▶ _WORK REQUIRED_: The lines to reproduce run from the first one below to the line containing "- convert texts", both included. Reproduce them exactly and nothing else.

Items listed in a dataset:
------------------------------------

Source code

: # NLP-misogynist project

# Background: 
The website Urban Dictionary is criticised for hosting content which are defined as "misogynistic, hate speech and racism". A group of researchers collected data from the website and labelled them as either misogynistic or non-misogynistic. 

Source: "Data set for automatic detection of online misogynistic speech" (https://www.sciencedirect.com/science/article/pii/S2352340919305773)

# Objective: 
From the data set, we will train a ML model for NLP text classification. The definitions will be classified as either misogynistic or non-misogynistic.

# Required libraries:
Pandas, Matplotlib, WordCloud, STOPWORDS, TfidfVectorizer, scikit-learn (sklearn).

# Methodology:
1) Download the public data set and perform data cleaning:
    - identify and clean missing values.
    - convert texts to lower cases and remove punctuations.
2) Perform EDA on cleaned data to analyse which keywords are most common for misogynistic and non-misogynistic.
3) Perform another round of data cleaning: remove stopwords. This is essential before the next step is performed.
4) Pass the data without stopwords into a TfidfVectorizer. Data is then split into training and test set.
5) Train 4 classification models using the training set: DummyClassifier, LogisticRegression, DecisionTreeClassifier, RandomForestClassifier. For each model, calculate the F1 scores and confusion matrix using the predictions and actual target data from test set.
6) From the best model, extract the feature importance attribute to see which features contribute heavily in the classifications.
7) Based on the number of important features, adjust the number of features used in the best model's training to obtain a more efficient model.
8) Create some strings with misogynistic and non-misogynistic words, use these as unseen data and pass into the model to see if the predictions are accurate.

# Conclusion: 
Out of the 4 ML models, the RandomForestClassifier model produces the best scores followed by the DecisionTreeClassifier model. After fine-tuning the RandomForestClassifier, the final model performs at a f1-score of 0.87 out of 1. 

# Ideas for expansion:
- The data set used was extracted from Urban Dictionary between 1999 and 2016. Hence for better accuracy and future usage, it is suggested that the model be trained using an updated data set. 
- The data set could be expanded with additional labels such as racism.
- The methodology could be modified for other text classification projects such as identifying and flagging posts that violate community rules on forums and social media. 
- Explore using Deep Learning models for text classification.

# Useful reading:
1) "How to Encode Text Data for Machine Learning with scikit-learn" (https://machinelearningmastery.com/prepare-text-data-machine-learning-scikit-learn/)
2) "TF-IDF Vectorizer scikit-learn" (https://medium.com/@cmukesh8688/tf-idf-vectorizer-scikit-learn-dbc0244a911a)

------------------------------------

▶ _ANSWER SPACE_:
Source code

: # NLP-misogynist project

# Background: 
The website Urban Dictionary is criticised for hosting content which are defined as "misogynistic, hate speech and racism". A group of researchers collected data from the website and labelled them as either misogynistic or non-misogynistic. 

Source: "Data set for automatic detection of online misogynistic speech" (https://www.sciencedirect.com/science/article/pii/S2352340919305773)

# Objective: 
From the data set, we will train a ML model for NLP text classification. The definitions will be classified as either misogynistic or non-misogynistic.

# Required libraries:
Pandas, Matplotlib, WordCloud, STOPWORDS, TfidfVectorizer, scikit-learn (sklearn).

# Methodology:
1) Download the public data set and perform data cleaning:
    - identify and clean missing values.
    - convert texts to lower cases and remove punctuations.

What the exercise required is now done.